I’m old enough to have bought, and listened to, music in a wide variety of formats over the years. I remember my parents playing their K-Tel compilation albums on an 8-track cartridge player in the family car. Talking of parental influence, I also recall listening to their old rock n roll & big band 78s – Glenn Miller, Joe Loss, Bill Haley, Frankie Vaughan, Alma Cogan & Tommy Steele to name but a few. My first actual purchase of music was Tiger Feet by MUD on 7” vinyl single played repeatedly on the mono Dansette record player in my bedroom (with “Mr. Bagatelle” on the B-side, oh yes… I remember it well!). Then came the cassette revolution. Christmas 1977 saw me get my first ever tape recorder, a Binatone. Anyone else remember placing the little condenser microphone in front of the record player speaker to tape their singles?

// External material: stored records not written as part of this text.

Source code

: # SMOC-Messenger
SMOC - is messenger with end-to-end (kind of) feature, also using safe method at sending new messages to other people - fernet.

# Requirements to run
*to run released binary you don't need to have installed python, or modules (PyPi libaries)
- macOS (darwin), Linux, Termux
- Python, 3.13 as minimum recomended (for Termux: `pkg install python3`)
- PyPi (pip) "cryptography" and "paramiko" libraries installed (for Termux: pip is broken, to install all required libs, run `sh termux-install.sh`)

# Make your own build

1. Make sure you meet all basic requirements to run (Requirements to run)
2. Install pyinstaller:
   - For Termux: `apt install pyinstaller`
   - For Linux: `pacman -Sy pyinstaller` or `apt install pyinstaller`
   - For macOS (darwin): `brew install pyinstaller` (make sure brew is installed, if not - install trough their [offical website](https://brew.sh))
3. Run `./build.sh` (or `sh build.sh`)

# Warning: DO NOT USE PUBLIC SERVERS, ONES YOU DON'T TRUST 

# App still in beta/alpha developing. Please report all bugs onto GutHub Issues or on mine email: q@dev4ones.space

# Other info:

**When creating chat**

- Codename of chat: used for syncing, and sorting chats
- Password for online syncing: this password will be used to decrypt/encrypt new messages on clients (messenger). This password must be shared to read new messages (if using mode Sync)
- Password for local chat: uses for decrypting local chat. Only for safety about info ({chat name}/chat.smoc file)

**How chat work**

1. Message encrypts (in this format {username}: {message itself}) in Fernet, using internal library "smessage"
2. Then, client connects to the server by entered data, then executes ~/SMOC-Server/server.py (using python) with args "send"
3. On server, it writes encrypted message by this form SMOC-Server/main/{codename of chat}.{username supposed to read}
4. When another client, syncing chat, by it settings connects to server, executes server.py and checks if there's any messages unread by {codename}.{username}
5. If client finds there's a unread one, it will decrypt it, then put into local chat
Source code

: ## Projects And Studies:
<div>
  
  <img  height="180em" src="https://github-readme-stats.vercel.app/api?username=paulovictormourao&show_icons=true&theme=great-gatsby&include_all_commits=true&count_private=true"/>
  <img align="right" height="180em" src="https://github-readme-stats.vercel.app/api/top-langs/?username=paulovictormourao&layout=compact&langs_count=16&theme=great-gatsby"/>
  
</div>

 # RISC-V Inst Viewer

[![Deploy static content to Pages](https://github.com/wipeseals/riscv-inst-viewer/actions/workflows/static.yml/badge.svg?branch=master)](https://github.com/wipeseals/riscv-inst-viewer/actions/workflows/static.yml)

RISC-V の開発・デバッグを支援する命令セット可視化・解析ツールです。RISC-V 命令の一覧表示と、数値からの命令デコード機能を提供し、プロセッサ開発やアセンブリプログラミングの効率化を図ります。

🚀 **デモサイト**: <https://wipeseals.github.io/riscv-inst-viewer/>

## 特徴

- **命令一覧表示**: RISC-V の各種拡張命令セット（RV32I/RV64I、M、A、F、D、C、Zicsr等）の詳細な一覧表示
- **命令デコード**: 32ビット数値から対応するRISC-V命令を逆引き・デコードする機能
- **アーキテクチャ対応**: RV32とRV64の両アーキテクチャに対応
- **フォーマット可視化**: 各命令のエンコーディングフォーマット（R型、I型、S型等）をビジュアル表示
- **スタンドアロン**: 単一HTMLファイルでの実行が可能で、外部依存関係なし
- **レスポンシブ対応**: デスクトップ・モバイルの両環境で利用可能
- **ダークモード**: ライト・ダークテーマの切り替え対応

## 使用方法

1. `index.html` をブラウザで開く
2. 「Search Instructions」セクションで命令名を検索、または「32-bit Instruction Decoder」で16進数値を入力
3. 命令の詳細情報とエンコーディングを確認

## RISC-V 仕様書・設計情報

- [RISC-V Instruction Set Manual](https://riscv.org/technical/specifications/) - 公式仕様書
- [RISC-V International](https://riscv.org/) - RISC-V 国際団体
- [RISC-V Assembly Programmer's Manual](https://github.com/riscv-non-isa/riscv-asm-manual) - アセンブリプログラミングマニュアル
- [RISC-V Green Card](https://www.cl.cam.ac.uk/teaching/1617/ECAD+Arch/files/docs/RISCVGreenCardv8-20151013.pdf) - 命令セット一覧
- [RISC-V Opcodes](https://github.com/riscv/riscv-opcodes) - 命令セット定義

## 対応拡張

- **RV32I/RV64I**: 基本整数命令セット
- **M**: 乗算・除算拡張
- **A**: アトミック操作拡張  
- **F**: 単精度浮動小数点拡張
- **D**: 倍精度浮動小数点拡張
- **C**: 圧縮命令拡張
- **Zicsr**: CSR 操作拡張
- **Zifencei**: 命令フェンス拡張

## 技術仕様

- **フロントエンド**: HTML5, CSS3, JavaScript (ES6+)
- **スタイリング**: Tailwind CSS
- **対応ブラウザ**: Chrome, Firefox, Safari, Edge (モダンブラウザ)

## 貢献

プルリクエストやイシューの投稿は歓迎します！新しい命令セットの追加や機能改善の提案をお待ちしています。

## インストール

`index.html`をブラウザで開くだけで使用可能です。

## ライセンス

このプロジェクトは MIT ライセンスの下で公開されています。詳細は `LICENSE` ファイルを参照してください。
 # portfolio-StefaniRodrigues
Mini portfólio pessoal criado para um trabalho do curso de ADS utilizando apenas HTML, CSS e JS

I suppose the next big step was the advent of the personal stereo – you could take your music with you anywhere you went in glorious stereophonic sound. Just remember to carry a BIC biro in your pocket to fast-forward/rewind without draining your batteries, obviously! Then, in the mid 1980s, came the compact disc. Such was the novelty of hearing music with absolute crystal clarity that I once walked the best part of a mile to a friends house to listen to Pink Floyd’s “The Wall” on this new format – I had the album on vinyl, but the thrill of hearing it on a good, expensive Hi-Fi (there was no such thing as a “cheap” CD system in 1985) with pin-sharp sound was worth a trek across town. Throughout the 1990s other formats came & went… DAT & mini-disk both spring to mind but, with the advent of the mp3, the actual physical medium the music was stored on (tape/disc/CD etc) became secondary to the way it was encoded digitally.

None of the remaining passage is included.